About this exercise: Here is the listing. Report each line in it that contains the string "License".

Study material:
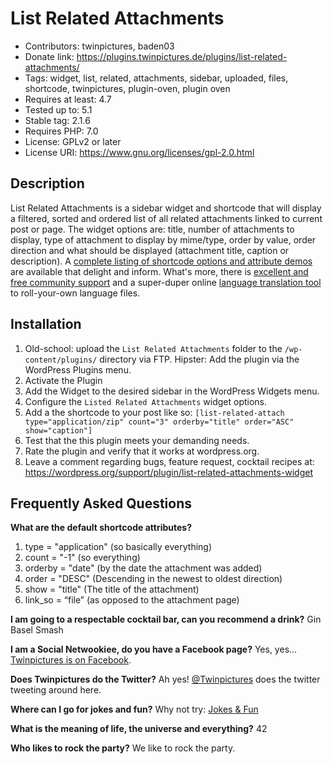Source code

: List Related Attachments
===

* Contributors: twinpictures, baden03
* Donate link: https://plugins.twinpictures.de/plugins/list-related-attachments/
* Tags: widget, list, related, attachments, sidebar, uploaded, files, shortcode, twinpictures, plugin-oven, plugin oven
* Requires at least: 4.7
* Tested up to: 5.1
* Stable tag: 2.1.6
* Requires PHP: 7.0
* License: GPLv2 or later
* License URI: https://www.gnu.org/licenses/gpl-2.0.html

Description
---
List Related Attachments is a sidebar widget and shortcode that will display a filtered, sorted and ordered list of all related attachments linked to current post or page. The widget options are: title, number of attachments to display, type of attachment to display by mime/type, order by value, order direction and what should be displayed (attachment title, caption or description).  A <a href='https://plugins.twinpictures.de/plugins/list-related-attachments/documentation/'>complete listing of shortcode options and attribute demos</a> are available that delight and inform. What's more, there is <a href='https://wordpress.org/support/plugin/list-related-attachments-widget'>excellent and free community support</a> and a super-duper online <a href=“https://translate.wordpress.org/projects/wp-plugins/list-related-attachments-widget”>language translation tool</a> to roll-your-own language files.

Installation
---
1. Old-school: upload the `List Related Attachments` folder to the `/wp-content/plugins/` directory via FTP.  Hipster: Add the plugin via the WordPress Plugins menu.
1. Activate the Plugin
1. Add the Widget to the desired sidebar in the WordPress Widgets menu.
1. Configure the `Listed Related Attachments` widget options.
1. Add a the shortcode to your post like so: `[list-related-attach type="application/zip" count="3" orderby="title" order="ASC" show="caption"]`
1. Test that the this plugin meets your demanding needs.
1. Rate the plugin and verify that it works at wordpress.org.
1. Leave a comment regarding bugs, feature request, cocktail recipes at: https://wordpress.org/support/plugin/list-related-attachments-widget

Frequently Asked Questions
---
<b>What are the default shortcode attributes?</b>
1. type = "application" (so basically everything)
1. count = "-1" (so everything)
1. orderby = "date" (by the date the attachment was added)
1. order = "DESC" (Descending in the newest to oldest direction)
1. show = "title" (The title of the attachment)
1. link_so = “file” (as opposed to the attachment page)

<b>I am going to a respectable cocktail bar, can you recommend a drink?</b>
Gin Basel Smash

<b>I am a Social Netwookiee, do you have a Facebook page?</b>
Yes, yes... <a href='https://www.facebook.com/twinpictures'>Twinpictures is on Facebook</a>.

<b>Does Twinpictures do the Twitter?</b>
Ah yes! <a href='https://twitter.com/twinpictures'>@Twinpictures</a> does the twitter tweeting around here.

<b>Where can I go for jokes and fun?</b>
Why not try: <a href='http://jokesandfun.de/'>Jokes & Fun</a>

<b>What is the meaning of life, the universe and everything?</b>
42

<b>Who likes to rock the party?</b>
We like to rock the party.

Response for this exercise:
* License: GPLv2 or later
* License URI: https://www.gnu.org/licenses/gpl-2.0.html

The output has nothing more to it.